この地域で土砂災害を大きくしたのは、花崗岩が風化した真砂土が原因だと言われています。花崗岩は、とくに中央構造線の北側に多く分布していて、緑の山に、ところどころに白っぽい巨岩が露頭しているのは、関西以西ではよく見る光景です。この光景が、小屋浦で撮った写真にもあって、災害の要因が鉄道写真にも映り込んでいたことに、さらに思いを深くしたのでした。
▲山と海に挟まれた呉線は、短いトンネルを何度もくぐり抜けていた。朝、広島へ向けて、客車12両の列車が何本も通った(小屋浦~坂、昭和43年3月)。
▲小屋浦駅構内を通過する上り荷物列車、背後の山を見ると、花崗岩の露頭が見られる。未風化となって残った、コアストーンだろうか。今回の災害は、右手奥の山間部から発生して、駅手前まで押し寄せて来たようだ(昭和44年3月)。

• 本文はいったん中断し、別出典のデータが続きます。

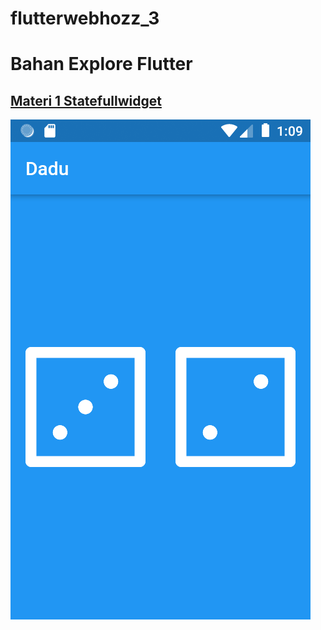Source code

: # flutterwebhozz_3
# Bahan Explore Flutter

## [Materi 1 Statefullwidget](https://github.com/herry88/flutterwebhozz_3/tree/master/diceapps) 

![image](https://github.com/herry88/flutterwebhozz_3/blob/master/diceapps/output.png)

C59、C62が走っていた時代の呉線、小屋浦は、本数の稼げる撮影地と名を馳せていた。呉と広島の中間に位置するため、朝のラッシュ時には、広発広島行きの客車列車が多数運転される。近くの天応駅の駅長が、蒸機ファンの方で、その方の撮影地ガイドを参考に小屋浦詣でをする撮影者が多かった。ただ、蒸機の本数が多いものの、沿線は国道と人家と並行していて、お世辞にも優れた風景とは言えない。当時、われわれは、撮影に不向きな場所を“クサイ”と言って揶揄していた。小屋浦は、その代表のようなところだった。しかし本数の多さには勝てず、夜行で早朝に広島に着いたあとは、小屋浦付近で稼いで、一段落すると、景色のいい、呉線の東部へ移動するのが常だった。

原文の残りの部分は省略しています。